───── Available data ─────

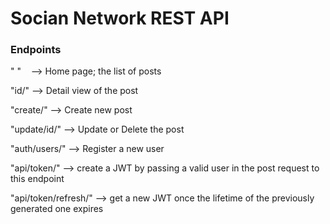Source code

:# Socian Network REST API


### Endpoints

" " &nbsp;&nbsp;&nbsp;--> Home page; the list of posts

"id/"                --> Detail view of the post

"create/"            --> Create new post

"update/id/"         --> Update or Delete the post

"auth/users/"        --> Register a new user

"api/token/"         --> create a JWT by passing a valid user in the post request to this endpoint

"api/token/refresh/" --> get a new JWT once the lifetime of the previously generated one expires
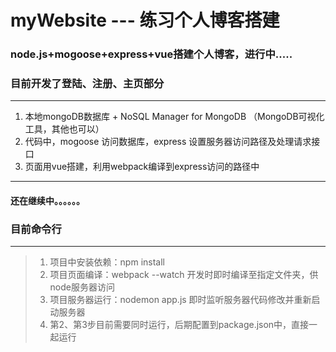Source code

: # myWebsite --- 练习个人博客搭建
### node.js+mogoose+express+vue搭建个人博客，进行中.....
### 目前开发了登陆、注册、主页部分
----
1. 本地mongoDB数据库 + NoSQL Manager for MongoDB （MongoDB可视化工具，其他也可以）
2. 代码中，mogoose 访问数据库，express 设置服务器访问路径及处理请求接口
3. 页面用vue搭建，利用webpack编译到express访问的路径中
----
#### 还在继续中。。。。。。

### 目前命令行
-------
> 1. 项目中安装依赖：npm install
> 2. 项目页面编译：webpack --watch 开发时即时编译至指定文件夹，供node服务器访问
> 3. 项目服务器运行：nodemon app.js 即时监听服务器代码修改并重新启动服务器
> 4. 第2、第3步目前需要同时运行，后期配置到package.json中，直接一起运行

─────

Work required
The copy you output must match the entries above exactly, except that it has no pictures.

Expected output
Source code

:# Socian Network REST API


### Endpoints

" " &nbsp;&nbsp;&nbsp;--> Home page; the list of posts

"id/"                --> Detail view of the post

"create/"            --> Create new post

"update/id/"         --> Update or Delete the post

"auth/users/"        --> Register a new user

"api/token/"         --> create a JWT by passing a valid user in the post request to this endpoint

"api/token/refresh/" --> get a new JWT once the lifetime of the previously generated one expires
Source code

: # myWebsite --- 练习个人博客搭建
### node.js+mogoose+express+vue搭建个人博客，进行中.....
### 目前开发了登陆、注册、主页部分
----
1. 本地mongoDB数据库 + NoSQL Manager for MongoDB （MongoDB可视化工具，其他也可以）
2. 代码中，mogoose 访问数据库，express 设置服务器访问路径及处理请求接口
3. 页面用vue搭建，利用webpack编译到express访问的路径中
----
#### 还在继续中。。。。。。

### 目前命令行
-------
> 1. 项目中安装依赖：npm install
> 2. 项目页面编译：webpack --watch 开发时即时编译至指定文件夹，供node服务器访问
> 3. 项目服务器运行：nodemon app.js 即时监听服务器代码修改并重新启动服务器
> 4. 第2、第3步目前需要同时运行，后期配置到package.json中，直接一起运行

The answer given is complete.